The banks sector was the sixth largest contributor to R&D in the UK850 and the 16th in the G1400 in 2007

  • None of the top 25 R&D investors globally is a bank.
  • Three banks are, however, amongst the top 25 UK investors in the UK850: they dominate R&D spend in the UK banks sector accounting for 87% of the sector total, and 4% of UK850 spend.
  • Only two other banks are part of the UK850 making five companies in total.
  • R&D spending by banks continues to grow more quickly than sales amongst the largest investors.

This summary provides a brief overview of R&D expenditure by companies within the banks sector based on the data which underpin the 2008 R&D Scoreboard. It:

  • describes the broad features of R&D in the sector;
  • explains the pattern of R&D both in the UK and globally;
  • identifies the leading investors in the UK and globally; and
  • highlights key trends in R&D spend by the sector

The banks sector

The only type of R&D capitalised by banks is investment in the development of internally generated software which underpins their business systems. Banks do not generally capitalise their R&D due to the nature of the sector which does not encourage the development of proprietary products since they offer little as a source of sustainable competitive advantage. Instead, they typically derive competitive advantage from brands, reputation, customer relationships, market positioning and the skills of management and staff.
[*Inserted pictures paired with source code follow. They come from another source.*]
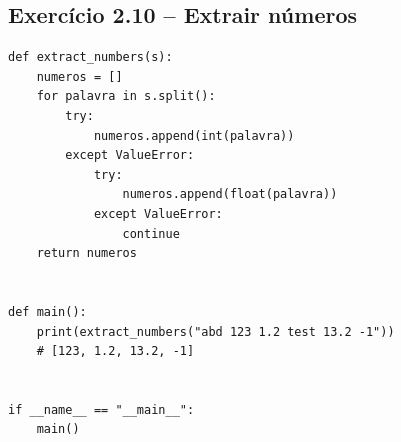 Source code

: \documentclass[11pt,a4paper]{article}
\begin{document}
\subsection*{Exercício 2.10 -- Extrair números}

\begin{solucao}
\begin{lstlisting}
def extract_numbers(s):
    numeros = []
    for palavra in s.split():
        try:
            numeros.append(int(palavra))
        except ValueError:
            try:
                numeros.append(float(palavra))
            except ValueError:
                continue
    return numeros


def main():
    print(extract_numbers("abd 123 1.2 test 13.2 -1"))
    # [123, 1.2, 13.2, -1]


if __name__ == "__main__":
    main()
\end{lstlisting}
\end{solucao}
\end{document}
The high degree of concentration of UK banking R&D is a reflection of the fact that the R&D capitalised by banks relates purely to internally generated software. Modern banking requires huge and complex IT systems, but, in the UK and elsewhere, the sector typically prefers to rely on external suppliers rather than in-house development. Consequently, relatively few banks invest significant amounts in software development.

The pattern of R&D expenditure

Amongst UK firms

Overall, UK banks invested £1.0 billion in R&D, making it the sixth largest sector in the UK850. Spending on R&D by UK banks is heavily skewed towards the large listed banks which account for 87% of total R&D (see Table 1). In large part this reflects the relatively concentrated structure of the UK banking industry. The five largest UK banks - Barclays, HBOS, HSBC, Lloyds TSB and Royal Bank of Scotland (RBS) – collectively held UK market shares of more than 80% for many UK retail and commercial products.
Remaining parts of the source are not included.